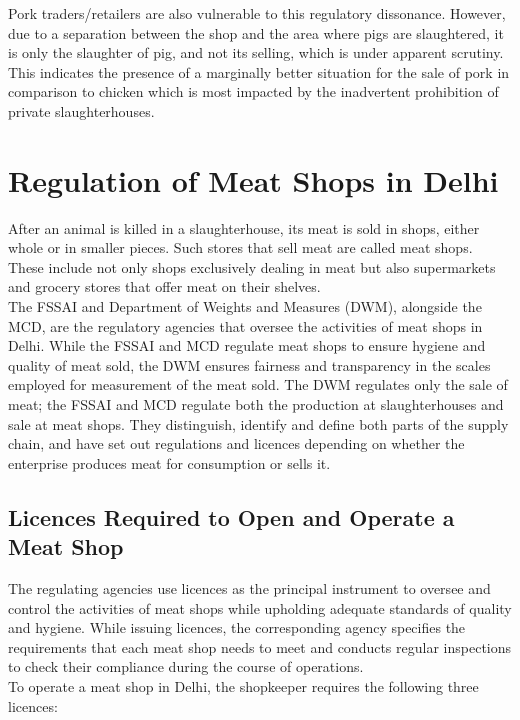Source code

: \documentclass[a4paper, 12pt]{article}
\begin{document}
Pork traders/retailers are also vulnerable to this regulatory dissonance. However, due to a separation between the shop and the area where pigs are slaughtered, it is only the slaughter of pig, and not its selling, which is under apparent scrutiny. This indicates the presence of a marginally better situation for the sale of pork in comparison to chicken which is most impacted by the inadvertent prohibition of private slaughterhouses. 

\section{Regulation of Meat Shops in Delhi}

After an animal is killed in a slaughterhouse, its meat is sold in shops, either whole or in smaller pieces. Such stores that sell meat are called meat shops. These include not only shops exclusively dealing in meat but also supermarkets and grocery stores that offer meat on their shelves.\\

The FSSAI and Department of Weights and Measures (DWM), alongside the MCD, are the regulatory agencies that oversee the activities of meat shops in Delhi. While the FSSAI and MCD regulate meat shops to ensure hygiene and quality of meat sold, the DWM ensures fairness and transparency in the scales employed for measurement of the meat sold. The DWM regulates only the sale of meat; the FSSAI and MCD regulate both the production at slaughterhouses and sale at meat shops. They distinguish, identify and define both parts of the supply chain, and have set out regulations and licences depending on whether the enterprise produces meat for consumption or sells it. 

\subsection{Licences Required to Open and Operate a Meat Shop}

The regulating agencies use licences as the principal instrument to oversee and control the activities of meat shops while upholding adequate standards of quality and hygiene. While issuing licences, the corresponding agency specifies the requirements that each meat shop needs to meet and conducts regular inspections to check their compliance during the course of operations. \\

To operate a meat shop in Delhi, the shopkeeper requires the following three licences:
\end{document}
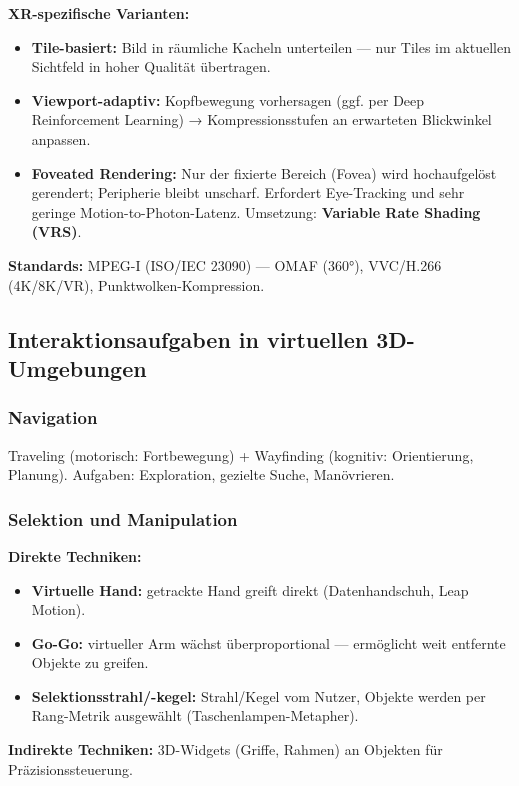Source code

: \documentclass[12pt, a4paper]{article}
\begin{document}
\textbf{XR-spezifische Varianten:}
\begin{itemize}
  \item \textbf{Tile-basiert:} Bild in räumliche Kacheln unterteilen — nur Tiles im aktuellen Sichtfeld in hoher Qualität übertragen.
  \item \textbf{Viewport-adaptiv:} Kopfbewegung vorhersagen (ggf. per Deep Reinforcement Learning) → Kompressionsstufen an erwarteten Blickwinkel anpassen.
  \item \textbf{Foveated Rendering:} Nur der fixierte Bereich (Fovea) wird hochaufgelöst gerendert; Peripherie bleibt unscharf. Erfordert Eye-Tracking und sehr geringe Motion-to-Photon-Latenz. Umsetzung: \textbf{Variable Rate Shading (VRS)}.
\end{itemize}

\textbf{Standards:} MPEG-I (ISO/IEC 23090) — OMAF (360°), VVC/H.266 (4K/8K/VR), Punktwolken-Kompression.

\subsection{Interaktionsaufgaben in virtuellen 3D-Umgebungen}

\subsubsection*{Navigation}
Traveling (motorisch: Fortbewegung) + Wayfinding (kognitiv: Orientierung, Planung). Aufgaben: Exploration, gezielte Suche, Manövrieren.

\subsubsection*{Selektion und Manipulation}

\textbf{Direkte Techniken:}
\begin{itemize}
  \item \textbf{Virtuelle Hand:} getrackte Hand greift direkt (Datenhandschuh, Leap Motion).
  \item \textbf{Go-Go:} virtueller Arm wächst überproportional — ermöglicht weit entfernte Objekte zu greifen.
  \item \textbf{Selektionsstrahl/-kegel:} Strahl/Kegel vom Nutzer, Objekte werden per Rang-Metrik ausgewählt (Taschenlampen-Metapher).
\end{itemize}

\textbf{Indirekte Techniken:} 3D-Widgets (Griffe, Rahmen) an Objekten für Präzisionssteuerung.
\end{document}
---
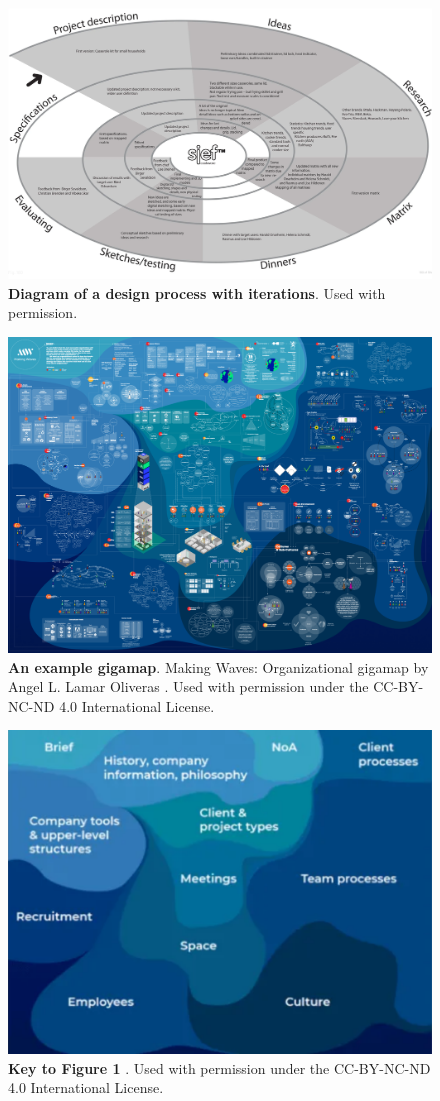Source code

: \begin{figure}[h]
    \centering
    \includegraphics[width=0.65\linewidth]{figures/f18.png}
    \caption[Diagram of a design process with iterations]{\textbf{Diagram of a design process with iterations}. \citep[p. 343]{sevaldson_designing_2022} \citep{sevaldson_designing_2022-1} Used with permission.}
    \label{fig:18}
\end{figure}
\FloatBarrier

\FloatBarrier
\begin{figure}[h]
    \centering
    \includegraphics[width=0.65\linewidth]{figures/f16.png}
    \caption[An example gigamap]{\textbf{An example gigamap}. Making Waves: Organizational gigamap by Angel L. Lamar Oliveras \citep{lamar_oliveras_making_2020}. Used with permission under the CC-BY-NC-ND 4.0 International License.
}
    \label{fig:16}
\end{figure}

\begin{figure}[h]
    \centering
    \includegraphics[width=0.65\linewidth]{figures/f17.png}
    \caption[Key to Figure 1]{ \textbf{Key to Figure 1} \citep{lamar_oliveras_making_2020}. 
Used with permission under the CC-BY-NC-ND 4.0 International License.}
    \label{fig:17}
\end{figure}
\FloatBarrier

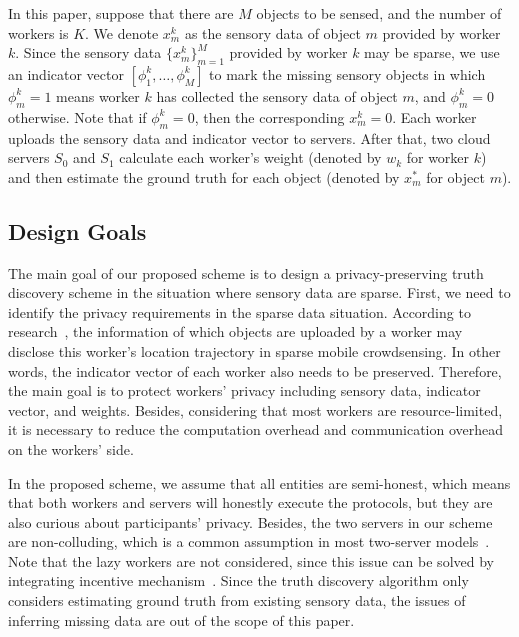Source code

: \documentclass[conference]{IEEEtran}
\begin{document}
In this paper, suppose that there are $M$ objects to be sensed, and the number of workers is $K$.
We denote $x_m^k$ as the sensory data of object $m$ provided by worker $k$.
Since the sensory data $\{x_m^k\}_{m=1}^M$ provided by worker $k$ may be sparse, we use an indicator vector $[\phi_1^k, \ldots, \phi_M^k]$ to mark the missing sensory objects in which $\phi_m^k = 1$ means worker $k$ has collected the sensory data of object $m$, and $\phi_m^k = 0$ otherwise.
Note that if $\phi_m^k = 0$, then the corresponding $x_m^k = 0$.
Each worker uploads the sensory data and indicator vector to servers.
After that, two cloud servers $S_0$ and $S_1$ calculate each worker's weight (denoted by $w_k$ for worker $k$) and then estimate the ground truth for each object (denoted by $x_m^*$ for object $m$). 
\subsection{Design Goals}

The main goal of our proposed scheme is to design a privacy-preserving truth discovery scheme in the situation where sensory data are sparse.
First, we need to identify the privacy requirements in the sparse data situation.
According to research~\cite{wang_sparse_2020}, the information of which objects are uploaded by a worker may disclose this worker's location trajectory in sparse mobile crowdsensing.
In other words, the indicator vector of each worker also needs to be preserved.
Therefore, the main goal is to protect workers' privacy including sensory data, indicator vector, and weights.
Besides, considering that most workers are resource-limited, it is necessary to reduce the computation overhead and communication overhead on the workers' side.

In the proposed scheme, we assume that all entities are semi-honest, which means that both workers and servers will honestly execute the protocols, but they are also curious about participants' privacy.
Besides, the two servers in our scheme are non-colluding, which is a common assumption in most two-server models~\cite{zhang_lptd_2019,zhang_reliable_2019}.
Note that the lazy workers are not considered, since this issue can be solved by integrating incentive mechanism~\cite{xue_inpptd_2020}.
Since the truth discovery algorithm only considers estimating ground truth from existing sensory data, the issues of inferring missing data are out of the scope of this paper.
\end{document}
* * *
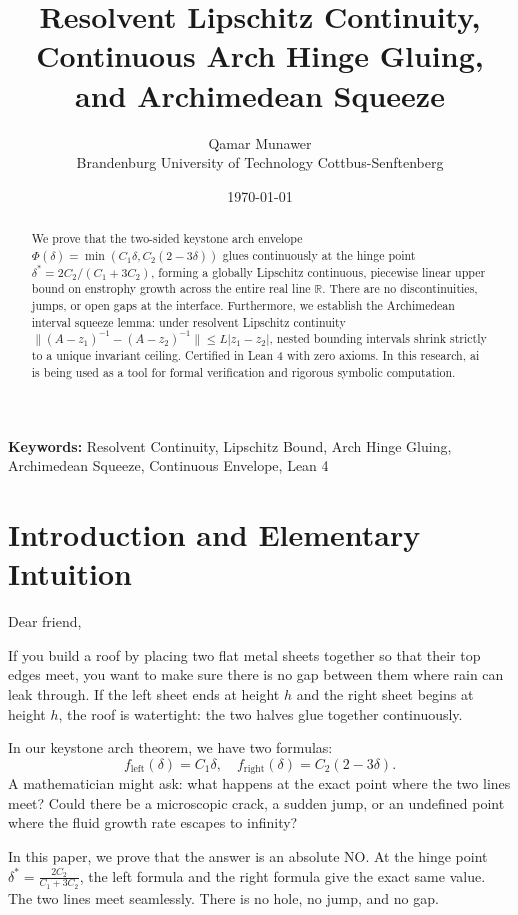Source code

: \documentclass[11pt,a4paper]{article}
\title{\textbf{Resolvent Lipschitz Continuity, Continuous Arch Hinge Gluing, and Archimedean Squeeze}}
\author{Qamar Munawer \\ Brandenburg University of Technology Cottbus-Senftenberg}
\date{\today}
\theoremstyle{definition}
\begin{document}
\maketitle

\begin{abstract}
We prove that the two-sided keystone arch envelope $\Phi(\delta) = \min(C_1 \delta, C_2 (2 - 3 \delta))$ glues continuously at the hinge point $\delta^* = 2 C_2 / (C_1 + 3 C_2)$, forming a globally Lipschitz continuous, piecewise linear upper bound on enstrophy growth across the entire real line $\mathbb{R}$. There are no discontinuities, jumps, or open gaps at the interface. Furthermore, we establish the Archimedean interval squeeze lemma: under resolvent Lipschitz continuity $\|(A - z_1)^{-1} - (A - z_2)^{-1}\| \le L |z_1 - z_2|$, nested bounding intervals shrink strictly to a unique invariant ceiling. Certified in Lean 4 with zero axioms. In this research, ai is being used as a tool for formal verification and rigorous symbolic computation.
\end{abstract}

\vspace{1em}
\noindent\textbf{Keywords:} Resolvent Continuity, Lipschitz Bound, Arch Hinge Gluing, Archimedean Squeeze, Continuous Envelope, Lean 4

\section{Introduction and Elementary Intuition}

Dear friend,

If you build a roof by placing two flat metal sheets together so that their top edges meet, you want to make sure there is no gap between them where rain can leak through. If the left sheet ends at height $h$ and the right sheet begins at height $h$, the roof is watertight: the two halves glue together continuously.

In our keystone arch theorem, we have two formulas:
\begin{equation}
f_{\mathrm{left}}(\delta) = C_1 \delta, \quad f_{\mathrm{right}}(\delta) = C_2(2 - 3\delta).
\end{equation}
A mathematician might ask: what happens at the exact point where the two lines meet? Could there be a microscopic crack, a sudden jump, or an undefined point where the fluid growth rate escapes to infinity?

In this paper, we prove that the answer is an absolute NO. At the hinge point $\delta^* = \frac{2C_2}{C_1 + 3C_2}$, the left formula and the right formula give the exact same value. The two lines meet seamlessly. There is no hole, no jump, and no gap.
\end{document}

> Work required
Repeat word for word the lines above that run from the line containing "After that, two" through the line containing "In the proposed", both ends included, and nothing else.

> Problem solution
After that, two cloud servers $S_0$ and $S_1$ calculate each worker's weight (denoted by $w_k$ for worker $k$) and then estimate the ground truth for each object (denoted by $x_m^*$ for object $m$). 
\subsection{Design Goals}

The main goal of our proposed scheme is to design a privacy-preserving truth discovery scheme in the situation where sensory data are sparse.
First, we need to identify the privacy requirements in the sparse data situation.
According to research~\cite{wang_sparse_2020}, the information of which objects are uploaded by a worker may disclose this worker's location trajectory in sparse mobile crowdsensing.
In other words, the indicator vector of each worker also needs to be preserved.
Therefore, the main goal is to protect workers' privacy including sensory data, indicator vector, and weights.
Besides, considering that most workers are resource-limited, it is necessary to reduce the computation overhead and communication overhead on the workers' side.

In the proposed scheme, we assume that all entities are semi-honest, which means that both workers and servers will honestly execute the protocols, but they are also curious about participants' privacy.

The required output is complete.